Hillsboro Tribune
- Type: Weekly newspaper
- Format: Broadsheet
- Owner: Pamplin Media Group
- Publisher: Nikki DeBuse
- Founded: 2012
- Ceased publication: 2019
- City: Hillsboro, Oregon, U.S.
- Sister newspapers: News-Times (Forest Grove)
- Website: hillsboronewstimes.com

= Hillsboro Tribune =

Weekly newspaper published in Hillsboro, Oregon

The Hillsboro Tribune was a weekly newspaper that covered the city of Hillsboro in the U.S. state of Oregon and was published from 2012 to 2019. It was replaced in 2019 by a Hillsboro edition of the Forest Grove News-Times, a sister publication.
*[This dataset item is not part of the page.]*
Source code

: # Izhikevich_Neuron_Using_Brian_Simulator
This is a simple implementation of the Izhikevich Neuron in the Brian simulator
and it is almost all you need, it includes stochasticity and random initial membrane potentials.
Owned by the Pamplin Media Group, the newspaper published its first issue on September 7, 2012. It was Pamplin's first new paper since 2001, when the company started the Portland Tribune, and was designed to complement its other local papers in the Portland metropolitan area. The Tribune competed with the now-defunct Hillsboro Argus, which was published by Advance Publications, which also publishes The Oregonian that competes with the Portland Tribune. John Schrag served as the first publisher, with Kevin Harden, Jim Redden, and Jennifer Anderson as the news team. Pamplin distributed the paper free at newsstands in the Hillsboro and Aloha areas, as well as via home delivery with a paid subscription. For most of the paper's history, the weekly newsprint edition was published on Fridays, but this was changed to Wednesdays in February 2018.
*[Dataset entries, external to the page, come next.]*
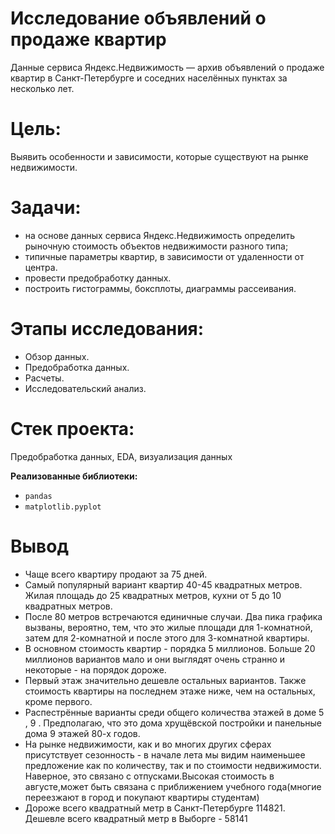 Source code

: # Исследование объявлений о продаже квартир
Данные сервиса Яндекc.Недвижимость — архив объявлений о продаже квартир в Санкт-Петербурге и соседних населённых пунктах за несколько лет.
  
# Цель:
Выявить особенности и зависимости, которые существуют на рынке недвижимости. 

# Задачи:
- на основе данных сервиса Яндекс.Недвижимость определить рыночную стоимость объектов недвижимости разного типа; 
- типичные параметры квартир, в зависимости от удаленности от центра.
- провести предобработку данных. 
- построить гистограммы, боксплоты, диаграммы рассеивания.

# Этапы исследования:
-  Обзор данных.
- Предобработка данных.
- Расчеты.
- Исследовательский анализ.

# Стек проекта:
Предобработка данных, EDA, визуализация данных

**Реализованные  библиотеки:**

-  `pandas`
- `matplotlib.pyplot`

# Вывод
- Чаще всего квартиру продают за 75 дней. 
- Самый популярный вариант квартир 40-45 квадратных метров. Жилая площадь до 25 квадратных метров, кухни от 5 до 10 квадратных метров. 
-  После 80 метров встречаются единичные случаи. Два пика графика вызваны, вероятно, тем, что это жилые площади для 1-комнатной, затем для 2-комнатной и после этого для 3-комнатной квартиры. 
-  В основном стоимость квартир - порядка 5 миллионов. Больше 20 миллионов вариантов мало и они выглядят очень странно и некоторые - на порядок дороже.
- Первый этаж значительно дешевле остальных вариантов. Также стоимость квартиры на последнем этаже ниже, чем на остальных, кроме первого. 
- Распестрённые варианты среди общего количества этажей в доме 5 , 9 . Предполагаю, что это дома хрущёвской постройки и панельные дома 9 этажей 80-х годов.
- На рынке недвижимости, как и во многих других сферах присутствует сезонность - в начале лета мы видим наименьшее предложение как по количеству, так и по стоимости недвижимости. Наверное, это связано с отпусками.Высокая стоимость в августе,может быть связана с приближением учебного года(многие переезжают в город и покупают квартиры студентам)
- Дороже всего квадратный метр в Санкт-Петербурге 114821. Дешевле всего квадратный метр в Выборге - 58141

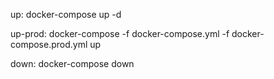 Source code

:up:
docker-compose up -d

up-prod:
docker-compose -f docker-compose.yml -f docker-compose.prod.yml up

down:
docker-compose down
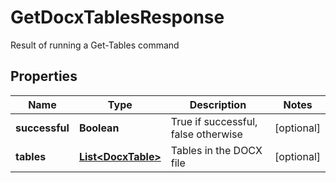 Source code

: 

# GetDocxTablesResponse

Result of running a Get-Tables command

## Properties

| Name | Type | Description | Notes |
|------------ | ------------- | ------------- | -------------|
|**successful** | **Boolean** | True if successful, false otherwise |  [optional] |
|**tables** | [**List&lt;DocxTable&gt;**](DocxTable.md) | Tables in the DOCX file |  [optional] |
In August 2019, the paper's publisher announced that the Tribune would be replaced by a Hillsboro edition of its sister paper, the News-Times of Forest Grove, and no longer be published under the Hillsboro Tribune title. The final newsprint edition under the Tribune name was that of August 7, 2019.

==History==
Pamplin announced the launch of the new newspaper on August 21, 2012, in the News-Times of Forest Grove. Hillsboro last had two newspapers in 1932, at which time the owner of the Argus purchased the Washington Independent and merged the papers. The Tribune was originally published biweekly, but at the time of its launch its owners were already hoping to expand to weekly publication, and this was goal achieved in March 2013.

The first edition of the newspaper published on Friday, September 7, 2012, included stories covering the planned Hillsboro baseball stadium, STEM programs (science, technology, engineering, and mathematics) in local schools, and exploring Hillsboro and the county's economic impact upon the larger metropolitan area. The cover story dealt with money the State of Oregon owed to Washington County being held-up by a potential glitch in a law. This inaugural edition was mailed to 7,000 residents, with other copies available at green newspaper boxes in the local area, primarily at businesses. Pamplin would distribute the paper free at newsstands in the Hillsboro and Aloha areas, as well as via home delivery with a subscription.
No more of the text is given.